Few things to add from doing this probably 50+ times across different presses.
The granite plate method toolndye_dave described is great for static checks. But here's the thing — static parallelism and dynamic parallelism can be very different on a servo press, and it's the dynamic number that determines your part quality.
Why they differ: under forming load, the press frame deflects. On a C-frame press, the throat opens up and the slide tilts backward. On a straight-side press, the columns stretch and the crown deflects. The amount of deflection depends on where the load is applied relative to the press centerline.
How to check dynamic parallelism cheaply: make four identical test slugs from the same material (we use 25mm diameter, 2mm thick mild steel). Place them at the four measurement points on a flat die. Run the press at your working tonnage and measure the slug thickness after pressing. The thickness variation tells you your dynamic parallelism under load. Cost: basically zero.

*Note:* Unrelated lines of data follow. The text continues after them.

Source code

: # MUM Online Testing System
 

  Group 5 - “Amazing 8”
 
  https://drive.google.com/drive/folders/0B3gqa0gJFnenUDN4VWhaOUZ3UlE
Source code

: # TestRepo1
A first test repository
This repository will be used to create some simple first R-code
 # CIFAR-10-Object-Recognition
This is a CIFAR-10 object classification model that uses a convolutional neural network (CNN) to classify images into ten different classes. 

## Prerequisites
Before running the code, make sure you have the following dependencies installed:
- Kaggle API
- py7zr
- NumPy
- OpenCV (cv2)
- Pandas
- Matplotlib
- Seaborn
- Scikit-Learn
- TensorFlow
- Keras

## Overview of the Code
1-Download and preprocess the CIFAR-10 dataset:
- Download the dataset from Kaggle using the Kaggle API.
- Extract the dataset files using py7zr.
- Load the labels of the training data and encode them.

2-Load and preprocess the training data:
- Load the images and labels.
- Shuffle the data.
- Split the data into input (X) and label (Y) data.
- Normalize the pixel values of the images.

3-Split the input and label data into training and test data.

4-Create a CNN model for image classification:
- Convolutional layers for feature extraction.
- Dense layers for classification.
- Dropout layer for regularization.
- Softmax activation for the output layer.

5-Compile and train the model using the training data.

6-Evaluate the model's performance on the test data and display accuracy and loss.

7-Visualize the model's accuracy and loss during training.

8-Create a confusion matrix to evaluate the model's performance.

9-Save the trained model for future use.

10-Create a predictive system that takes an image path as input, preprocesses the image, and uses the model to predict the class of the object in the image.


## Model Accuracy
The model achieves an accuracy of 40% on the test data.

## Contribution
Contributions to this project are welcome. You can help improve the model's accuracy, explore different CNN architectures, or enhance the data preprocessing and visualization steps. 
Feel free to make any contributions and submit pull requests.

Thermal parallelism drift is the sneaky one. We track parallelism at startup, after 1 hour, and after 4 hours of continuous running. On our 500T Aida, the left-rear corner drops 0.015mm after 4 hours because the left gib runs hotter (it's closer to the motor). Not enough to cause problems on most parts, but on a tight-tolerance connector stamping job with 0.02mm total tolerance, that drift eats 75% of your budget.
Our fix: we added a 15-minute warm-up cycle at the start of each shift — run the press at production speed with no die for 15 minutes. The thermal gradient stabilizes and parallelism settles to its steady-state value before we load the die. Cheap insurance.
One more tip: document your parallelism numbers and date them. Plot them over time. A gradual trend tells you gib wear is progressing and you can plan the replacement. A sudden change means something broke or shifted — investigate immediately.